• **Directions for this task**: Exclude the pictures, then copy all remaining records exactly.

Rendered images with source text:
........

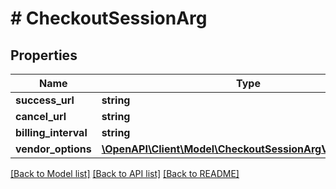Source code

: # # CheckoutSessionArg

## Properties

Name | Type | Description | Notes
------------ | ------------- | ------------- | -------------
**success_url** | **string** |  | [optional]
**cancel_url** | **string** |  | [optional]
**billing_interval** | **string** |  | [optional]
**vendor_options** | [**\OpenAPI\Client\Model\CheckoutSessionArgVendorOptions**](CheckoutSessionArgVendorOptions.md) |  | [optional]

[[Back to Model list]](../../README.md#models) [[Back to API list]](../../README.md#endpoints) [[Back to README]](../../README.md)
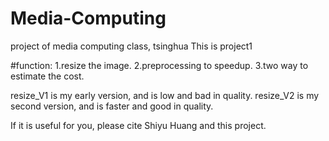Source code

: # Media-Computing
project of media computing class, tsinghua 
This is project1

#function:
1.resize the image.
2.preprocessing to speedup.
3.two way to estimate the cost.

resize_V1 is my early version, and is low and bad in quality.
resize_V2 is my second version, and is faster and good in quality.

If it is useful for you, please cite Shiyu Huang and this project.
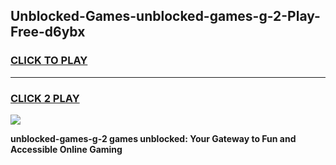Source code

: 
## Unblocked-Games-unblocked-games-g-2-Play-Free-d6ybx
<h3>
<a href="https://premium76.site?title=unblocked-games-g-2&ref=21A">CLICK TO PLAY</a></h3>
<hr>

<h3>
<a href="https://premium76.site?title=unblocked-games-g-2&ref=21A">CLICK 2 PLAY</a>
  
</h3>

<a href="https://premium76.site?title=unblocked-games-g-2&ref=21A"><img src="https://clearcache.store/games.png"></a>


**unblocked-games-g-2 games unblocked: Your Gateway to Fun and Accessible Online Gaming**
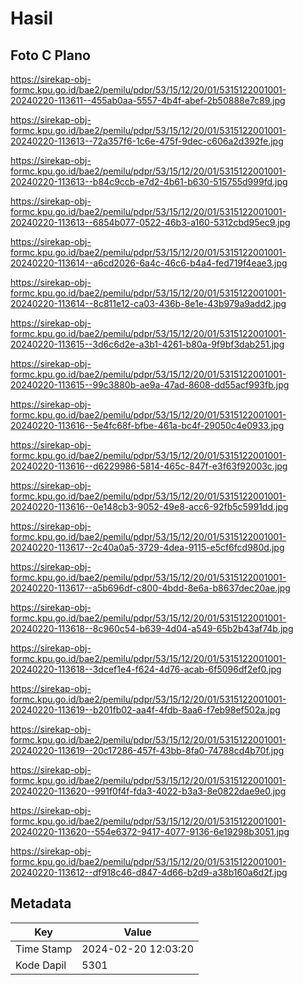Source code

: # Hasil

## Foto C Plano

https://sirekap-obj-formc.kpu.go.id/bae2/pemilu/pdpr/53/15/12/20/01/5315122001001-20240220-113611--455ab0aa-5557-4b4f-abef-2b50888e7c89.jpg

https://sirekap-obj-formc.kpu.go.id/bae2/pemilu/pdpr/53/15/12/20/01/5315122001001-20240220-113613--72a357f6-1c6e-475f-9dec-c606a2d392fe.jpg

https://sirekap-obj-formc.kpu.go.id/bae2/pemilu/pdpr/53/15/12/20/01/5315122001001-20240220-113613--b84c9ccb-e7d2-4b61-b630-515755d999fd.jpg

https://sirekap-obj-formc.kpu.go.id/bae2/pemilu/pdpr/53/15/12/20/01/5315122001001-20240220-113613--6854b077-0522-46b3-a160-5312cbd95ec9.jpg

https://sirekap-obj-formc.kpu.go.id/bae2/pemilu/pdpr/53/15/12/20/01/5315122001001-20240220-113614--a6cd2026-6a4c-46c6-b4a4-fed719f4eae3.jpg

https://sirekap-obj-formc.kpu.go.id/bae2/pemilu/pdpr/53/15/12/20/01/5315122001001-20240220-113614--8c811e12-ca03-436b-8e1e-43b979a9add2.jpg

https://sirekap-obj-formc.kpu.go.id/bae2/pemilu/pdpr/53/15/12/20/01/5315122001001-20240220-113615--3d6c6d2e-a3b1-4261-b80a-9f9bf3dab251.jpg

https://sirekap-obj-formc.kpu.go.id/bae2/pemilu/pdpr/53/15/12/20/01/5315122001001-20240220-113615--99c3880b-ae9a-47ad-8608-dd55acf993fb.jpg

https://sirekap-obj-formc.kpu.go.id/bae2/pemilu/pdpr/53/15/12/20/01/5315122001001-20240220-113616--5e4fc68f-bfbe-461a-bc4f-29050c4e0933.jpg

https://sirekap-obj-formc.kpu.go.id/bae2/pemilu/pdpr/53/15/12/20/01/5315122001001-20240220-113616--d6229986-5814-465c-847f-e3f63f92003c.jpg

https://sirekap-obj-formc.kpu.go.id/bae2/pemilu/pdpr/53/15/12/20/01/5315122001001-20240220-113616--0e148cb3-9052-49e8-acc6-92fb5c5991dd.jpg

https://sirekap-obj-formc.kpu.go.id/bae2/pemilu/pdpr/53/15/12/20/01/5315122001001-20240220-113617--2c40a0a5-3729-4dea-9115-e5cf6fcd980d.jpg

https://sirekap-obj-formc.kpu.go.id/bae2/pemilu/pdpr/53/15/12/20/01/5315122001001-20240220-113617--a5b696df-c800-4bdd-8e6a-b8637dec20ae.jpg

https://sirekap-obj-formc.kpu.go.id/bae2/pemilu/pdpr/53/15/12/20/01/5315122001001-20240220-113618--8c960c54-b639-4d04-a549-65b2b43af74b.jpg

https://sirekap-obj-formc.kpu.go.id/bae2/pemilu/pdpr/53/15/12/20/01/5315122001001-20240220-113618--3dcef1e4-f624-4d76-acab-6f5096df2ef0.jpg

https://sirekap-obj-formc.kpu.go.id/bae2/pemilu/pdpr/53/15/12/20/01/5315122001001-20240220-113619--b201fb02-aa4f-4fdb-8aa6-f7eb98ef502a.jpg

https://sirekap-obj-formc.kpu.go.id/bae2/pemilu/pdpr/53/15/12/20/01/5315122001001-20240220-113619--20c17286-457f-43bb-8fa0-74788cd4b70f.jpg

https://sirekap-obj-formc.kpu.go.id/bae2/pemilu/pdpr/53/15/12/20/01/5315122001001-20240220-113620--991f0f4f-fda3-4022-b3a3-8e0822dae9e0.jpg

https://sirekap-obj-formc.kpu.go.id/bae2/pemilu/pdpr/53/15/12/20/01/5315122001001-20240220-113620--554e6372-9417-4077-9136-6e19298b3051.jpg

https://sirekap-obj-formc.kpu.go.id/bae2/pemilu/pdpr/53/15/12/20/01/5315122001001-20240220-113612--df918c46-d847-4d66-b2d9-a38b160a6d2f.jpg


## Metadata

| Key        | Value               |
| ---------- | ------------------- |
| Time Stamp | 2024-02-20 12:03:20 |
| Kode Dapil | 5301                |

........

• **Task response**:
Source code

: # # CheckoutSessionArg

## Properties

Name | Type | Description | Notes
------------ | ------------- | ------------- | -------------
**success_url** | **string** |  | [optional]
**cancel_url** | **string** |  | [optional]
**billing_interval** | **string** |  | [optional]
**vendor_options** | [**\OpenAPI\Client\Model\CheckoutSessionArgVendorOptions**](CheckoutSessionArgVendorOptions.md) |  | [optional]

[[Back to Model list]](../../README.md#models) [[Back to API list]](../../README.md#endpoints) [[Back to README]](../../README.md)
Source code

: # Media-Computing
project of media computing class, tsinghua 
This is project1

#function:
1.resize the image.
2.preprocessing to speedup.
3.two way to estimate the cost.

resize_V1 is my early version, and is low and bad in quality.
resize_V2 is my second version, and is faster and good in quality.

If it is useful for you, please cite Shiyu Huang and this project.
Source code

: 
## Unblocked-Games-unblocked-games-g-2-Play-Free-d6ybx
<h3>
<a href="https://premium76.site?title=unblocked-games-g-2&ref=21A">CLICK TO PLAY</a></h3>
<hr>

<h3>
<a href="https://premium76.site?title=unblocked-games-g-2&ref=21A">CLICK 2 PLAY</a>
  
</h3>

<a href="https://premium76.site?title=unblocked-games-g-2&ref=21A"><img src="https://clearcache.store/games.png"></a>


**unblocked-games-g-2 games unblocked: Your Gateway to Fun and Accessible Online Gaming**
Source code

: # Hasil

## Foto C Plano

https://sirekap-obj-formc.kpu.go.id/bae2/pemilu/pdpr/53/15/12/20/01/5315122001001-20240220-113611--455ab0aa-5557-4b4f-abef-2b50888e7c89.jpg

https://sirekap-obj-formc.kpu.go.id/bae2/pemilu/pdpr/53/15/12/20/01/5315122001001-20240220-113613--72a357f6-1c6e-475f-9dec-c606a2d392fe.jpg

https://sirekap-obj-formc.kpu.go.id/bae2/pemilu/pdpr/53/15/12/20/01/5315122001001-20240220-113613--b84c9ccb-e7d2-4b61-b630-515755d999fd.jpg

https://sirekap-obj-formc.kpu.go.id/bae2/pemilu/pdpr/53/15/12/20/01/5315122001001-20240220-113613--6854b077-0522-46b3-a160-5312cbd95ec9.jpg

https://sirekap-obj-formc.kpu.go.id/bae2/pemilu/pdpr/53/15/12/20/01/5315122001001-20240220-113614--a6cd2026-6a4c-46c6-b4a4-fed719f4eae3.jpg

https://sirekap-obj-formc.kpu.go.id/bae2/pemilu/pdpr/53/15/12/20/01/5315122001001-20240220-113614--8c811e12-ca03-436b-8e1e-43b979a9add2.jpg

https://sirekap-obj-formc.kpu.go.id/bae2/pemilu/pdpr/53/15/12/20/01/5315122001001-20240220-113615--3d6c6d2e-a3b1-4261-b80a-9f9bf3dab251.jpg

https://sirekap-obj-formc.kpu.go.id/bae2/pemilu/pdpr/53/15/12/20/01/5315122001001-20240220-113615--99c3880b-ae9a-47ad-8608-dd55acf993fb.jpg

https://sirekap-obj-formc.kpu.go.id/bae2/pemilu/pdpr/53/15/12/20/01/5315122001001-20240220-113616--5e4fc68f-bfbe-461a-bc4f-29050c4e0933.jpg

https://sirekap-obj-formc.kpu.go.id/bae2/pemilu/pdpr/53/15/12/20/01/5315122001001-20240220-113616--d6229986-5814-465c-847f-e3f63f92003c.jpg

https://sirekap-obj-formc.kpu.go.id/bae2/pemilu/pdpr/53/15/12/20/01/5315122001001-20240220-113616--0e148cb3-9052-49e8-acc6-92fb5c5991dd.jpg

https://sirekap-obj-formc.kpu.go.id/bae2/pemilu/pdpr/53/15/12/20/01/5315122001001-20240220-113617--2c40a0a5-3729-4dea-9115-e5cf6fcd980d.jpg

https://sirekap-obj-formc.kpu.go.id/bae2/pemilu/pdpr/53/15/12/20/01/5315122001001-20240220-113617--a5b696df-c800-4bdd-8e6a-b8637dec20ae.jpg

https://sirekap-obj-formc.kpu.go.id/bae2/pemilu/pdpr/53/15/12/20/01/5315122001001-20240220-113618--8c960c54-b639-4d04-a549-65b2b43af74b.jpg

https://sirekap-obj-formc.kpu.go.id/bae2/pemilu/pdpr/53/15/12/20/01/5315122001001-20240220-113618--3dcef1e4-f624-4d76-acab-6f5096df2ef0.jpg

https://sirekap-obj-formc.kpu.go.id/bae2/pemilu/pdpr/53/15/12/20/01/5315122001001-20240220-113619--b201fb02-aa4f-4fdb-8aa6-f7eb98ef502a.jpg

https://sirekap-obj-formc.kpu.go.id/bae2/pemilu/pdpr/53/15/12/20/01/5315122001001-20240220-113619--20c17286-457f-43bb-8fa0-74788cd4b70f.jpg

https://sirekap-obj-formc.kpu.go.id/bae2/pemilu/pdpr/53/15/12/20/01/5315122001001-20240220-113620--991f0f4f-fda3-4022-b3a3-8e0822dae9e0.jpg

https://sirekap-obj-formc.kpu.go.id/bae2/pemilu/pdpr/53/15/12/20/01/5315122001001-20240220-113620--554e6372-9417-4077-9136-6e19298b3051.jpg

https://sirekap-obj-formc.kpu.go.id/bae2/pemilu/pdpr/53/15/12/20/01/5315122001001-20240220-113612--df918c46-d847-4d66-b2d9-a38b160a6d2f.jpg


## Metadata

| Key        | Value               |
| ---------- | ------------------- |
| Time Stamp | 2024-02-20 12:03:20 |
| Kode Dapil | 5301                |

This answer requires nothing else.